There are still seats available for the U of Minn
Queen Rearing class. Taught by *Prof. Marla Spivak.*

*July 10th to July 12th - Cost $150*

Hope to see some of you there!!!:gh:

U of M Queen Rearing


----------



## Sundance

Bump.......... Don't miss out, this class always sells
out pretty early.


----------



## Michael Bush

>Don't miss out, this class always sells
out pretty early. 

Because it's a really good class...


----------



## JoeMcc

I would love to attend but the air, hotel, and car are spendy. I may get signed up and cancel if the prices dont come down. Anyone that is signed up... pipe in and let us know.

JoeMcc


----------



## JoeMcc

Well I registered....

Hopefully prices drop a little before then. My wife would like to go to and just spend a weekend relaxing...lol

JoeMcc


----------



## Sundance

Man Joe........... that is one heck of nice drive 
though........ But time consuming.


----------



## JoeMcc

Sundance said:


> Man Joe........... that is one heck of nice drive
> though........ But time consuming.


We will be flying...that is for sure. Unless we have a family vacation for a couple weeks with a final stop in MN. That might be fun.



Joe


----------



## Jesse

Hi Joe

I'm registerd for the class - hopefully we'll see you there.


----------



## JoeMcc

Jesse said:


> Hi Joe
> 
> I'm registerd for the class - hopefully we'll see you there.

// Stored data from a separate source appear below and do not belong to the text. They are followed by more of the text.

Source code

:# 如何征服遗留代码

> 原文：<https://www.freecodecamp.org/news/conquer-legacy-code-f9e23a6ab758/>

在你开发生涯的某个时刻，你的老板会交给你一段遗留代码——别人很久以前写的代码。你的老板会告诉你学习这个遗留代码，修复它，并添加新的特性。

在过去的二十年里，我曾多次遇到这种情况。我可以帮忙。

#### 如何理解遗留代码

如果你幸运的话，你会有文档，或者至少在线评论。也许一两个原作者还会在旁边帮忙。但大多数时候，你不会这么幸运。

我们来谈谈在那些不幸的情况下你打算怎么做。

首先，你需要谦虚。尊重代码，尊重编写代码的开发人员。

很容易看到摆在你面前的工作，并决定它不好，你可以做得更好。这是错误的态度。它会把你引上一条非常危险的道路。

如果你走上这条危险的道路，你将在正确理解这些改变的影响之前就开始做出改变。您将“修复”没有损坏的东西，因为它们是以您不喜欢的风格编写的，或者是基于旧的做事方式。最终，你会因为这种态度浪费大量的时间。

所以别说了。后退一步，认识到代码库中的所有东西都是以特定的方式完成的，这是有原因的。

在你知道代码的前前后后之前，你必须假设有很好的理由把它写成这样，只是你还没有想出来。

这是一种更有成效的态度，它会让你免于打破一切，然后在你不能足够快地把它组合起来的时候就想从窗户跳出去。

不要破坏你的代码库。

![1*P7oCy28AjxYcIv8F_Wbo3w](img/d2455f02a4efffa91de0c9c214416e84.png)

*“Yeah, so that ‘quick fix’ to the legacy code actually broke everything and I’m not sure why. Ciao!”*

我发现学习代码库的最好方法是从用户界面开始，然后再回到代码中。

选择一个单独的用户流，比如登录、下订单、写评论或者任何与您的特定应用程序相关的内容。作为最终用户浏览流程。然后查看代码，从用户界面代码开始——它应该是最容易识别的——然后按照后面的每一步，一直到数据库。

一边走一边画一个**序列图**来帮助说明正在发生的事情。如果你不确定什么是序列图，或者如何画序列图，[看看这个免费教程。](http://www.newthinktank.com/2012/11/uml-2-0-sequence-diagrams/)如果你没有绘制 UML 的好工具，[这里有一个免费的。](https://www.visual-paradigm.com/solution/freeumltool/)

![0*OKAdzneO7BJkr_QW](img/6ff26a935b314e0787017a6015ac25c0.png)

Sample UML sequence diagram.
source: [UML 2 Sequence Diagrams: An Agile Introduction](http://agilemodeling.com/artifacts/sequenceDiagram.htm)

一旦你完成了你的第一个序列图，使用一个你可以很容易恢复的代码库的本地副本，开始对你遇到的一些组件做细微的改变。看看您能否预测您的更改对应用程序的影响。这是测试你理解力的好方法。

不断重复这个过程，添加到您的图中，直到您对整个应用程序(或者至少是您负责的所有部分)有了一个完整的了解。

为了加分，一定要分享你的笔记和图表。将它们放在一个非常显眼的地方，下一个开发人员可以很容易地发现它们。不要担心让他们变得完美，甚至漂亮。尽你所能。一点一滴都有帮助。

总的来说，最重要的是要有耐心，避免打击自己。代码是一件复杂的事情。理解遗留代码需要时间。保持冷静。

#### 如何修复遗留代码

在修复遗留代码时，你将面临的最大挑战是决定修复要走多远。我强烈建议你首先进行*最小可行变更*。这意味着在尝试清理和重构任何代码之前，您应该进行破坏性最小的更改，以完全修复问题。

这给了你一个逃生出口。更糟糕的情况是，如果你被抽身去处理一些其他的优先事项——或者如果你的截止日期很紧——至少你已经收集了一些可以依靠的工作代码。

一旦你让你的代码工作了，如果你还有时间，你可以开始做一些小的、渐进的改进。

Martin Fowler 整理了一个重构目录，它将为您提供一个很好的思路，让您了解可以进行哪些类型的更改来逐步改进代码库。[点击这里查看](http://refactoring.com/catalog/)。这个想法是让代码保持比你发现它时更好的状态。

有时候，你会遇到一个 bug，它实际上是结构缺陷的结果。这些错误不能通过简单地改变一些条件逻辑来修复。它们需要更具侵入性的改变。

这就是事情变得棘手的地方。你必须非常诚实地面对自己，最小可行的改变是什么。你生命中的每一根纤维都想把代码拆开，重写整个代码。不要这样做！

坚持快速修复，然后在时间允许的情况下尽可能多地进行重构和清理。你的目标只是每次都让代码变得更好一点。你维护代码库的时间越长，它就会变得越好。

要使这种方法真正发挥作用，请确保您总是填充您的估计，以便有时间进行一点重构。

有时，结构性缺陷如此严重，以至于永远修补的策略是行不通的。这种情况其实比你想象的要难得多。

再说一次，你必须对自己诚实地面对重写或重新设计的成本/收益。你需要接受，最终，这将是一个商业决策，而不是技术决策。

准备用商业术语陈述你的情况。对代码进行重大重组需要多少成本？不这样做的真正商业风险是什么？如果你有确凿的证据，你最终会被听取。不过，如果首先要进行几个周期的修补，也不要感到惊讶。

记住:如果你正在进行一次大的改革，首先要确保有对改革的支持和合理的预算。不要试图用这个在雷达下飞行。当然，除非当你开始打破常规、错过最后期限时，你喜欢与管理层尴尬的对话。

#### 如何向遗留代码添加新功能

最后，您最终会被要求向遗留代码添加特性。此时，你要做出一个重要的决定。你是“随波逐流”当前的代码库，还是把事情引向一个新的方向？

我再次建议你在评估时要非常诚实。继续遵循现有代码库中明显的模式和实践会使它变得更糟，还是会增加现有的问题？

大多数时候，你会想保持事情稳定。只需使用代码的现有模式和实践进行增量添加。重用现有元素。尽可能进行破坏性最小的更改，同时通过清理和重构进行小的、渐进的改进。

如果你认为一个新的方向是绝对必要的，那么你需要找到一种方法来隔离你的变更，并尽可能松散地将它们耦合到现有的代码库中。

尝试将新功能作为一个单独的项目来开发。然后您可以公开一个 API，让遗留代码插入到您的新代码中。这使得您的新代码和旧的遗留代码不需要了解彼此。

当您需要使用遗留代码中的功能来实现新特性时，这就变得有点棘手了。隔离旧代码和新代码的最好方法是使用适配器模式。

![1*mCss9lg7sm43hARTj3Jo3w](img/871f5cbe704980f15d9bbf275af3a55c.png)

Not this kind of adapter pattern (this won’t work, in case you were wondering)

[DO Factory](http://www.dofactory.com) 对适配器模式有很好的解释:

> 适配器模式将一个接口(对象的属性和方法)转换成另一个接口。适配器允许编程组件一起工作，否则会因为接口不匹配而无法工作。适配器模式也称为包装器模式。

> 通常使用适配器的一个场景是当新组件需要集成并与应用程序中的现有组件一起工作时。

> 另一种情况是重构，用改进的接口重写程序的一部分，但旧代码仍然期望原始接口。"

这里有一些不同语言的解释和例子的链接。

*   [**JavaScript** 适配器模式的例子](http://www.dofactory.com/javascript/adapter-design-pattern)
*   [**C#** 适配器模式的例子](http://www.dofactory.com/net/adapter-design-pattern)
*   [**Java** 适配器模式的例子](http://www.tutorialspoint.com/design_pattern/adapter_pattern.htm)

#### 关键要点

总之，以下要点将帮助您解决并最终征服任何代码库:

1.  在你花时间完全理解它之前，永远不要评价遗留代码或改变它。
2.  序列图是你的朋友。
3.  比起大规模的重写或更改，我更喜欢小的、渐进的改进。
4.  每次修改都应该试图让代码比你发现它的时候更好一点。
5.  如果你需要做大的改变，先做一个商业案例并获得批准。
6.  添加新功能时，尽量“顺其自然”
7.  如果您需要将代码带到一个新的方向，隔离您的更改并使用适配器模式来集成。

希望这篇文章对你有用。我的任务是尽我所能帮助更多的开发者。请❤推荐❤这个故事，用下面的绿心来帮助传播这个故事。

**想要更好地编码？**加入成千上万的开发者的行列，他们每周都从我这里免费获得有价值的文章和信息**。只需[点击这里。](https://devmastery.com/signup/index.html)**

I tell ya.... it would be a lot cheaper for me to attend the UC Davis course by Susan Cobey but I missed out again. That class fills up pretty fast. The one big advantage that I see with Marla's class is we will be talking about Northern queen rearing too. 

JoeMcc


----------



## Sundance

Bump..............................


----------



## Adrian Quiney WI

Hi, I was at the MN hobbyist beekeepers meeting last night at the U. of M. and they told us the course was full. Adrian.


----------



## JoeMcc

Looks like I will have to back out of the class... it's just too expensive to fly there. 

Anyone have extra flyer miles? I could use a plane ticket to MN.



Joe


----------



## Sundance

Adrian........... as of yesterday the web site was still taking
registration.


----------



## Adrian Quiney WI

Sundance, strange :scratch:? I was at the meeting Tuesday night and heard Gary Reuter say it was closed and that there was a waiting list for it. If people want to check they could email him directly, he's listed on the U. of M's Bee Lab website. Adrian.


----------



## Sundance

Well if Gary says it's closed, then likely it is. Folks should
check first. I am sure it wouldn't be the first time a web
site lagged behind reality.......


----------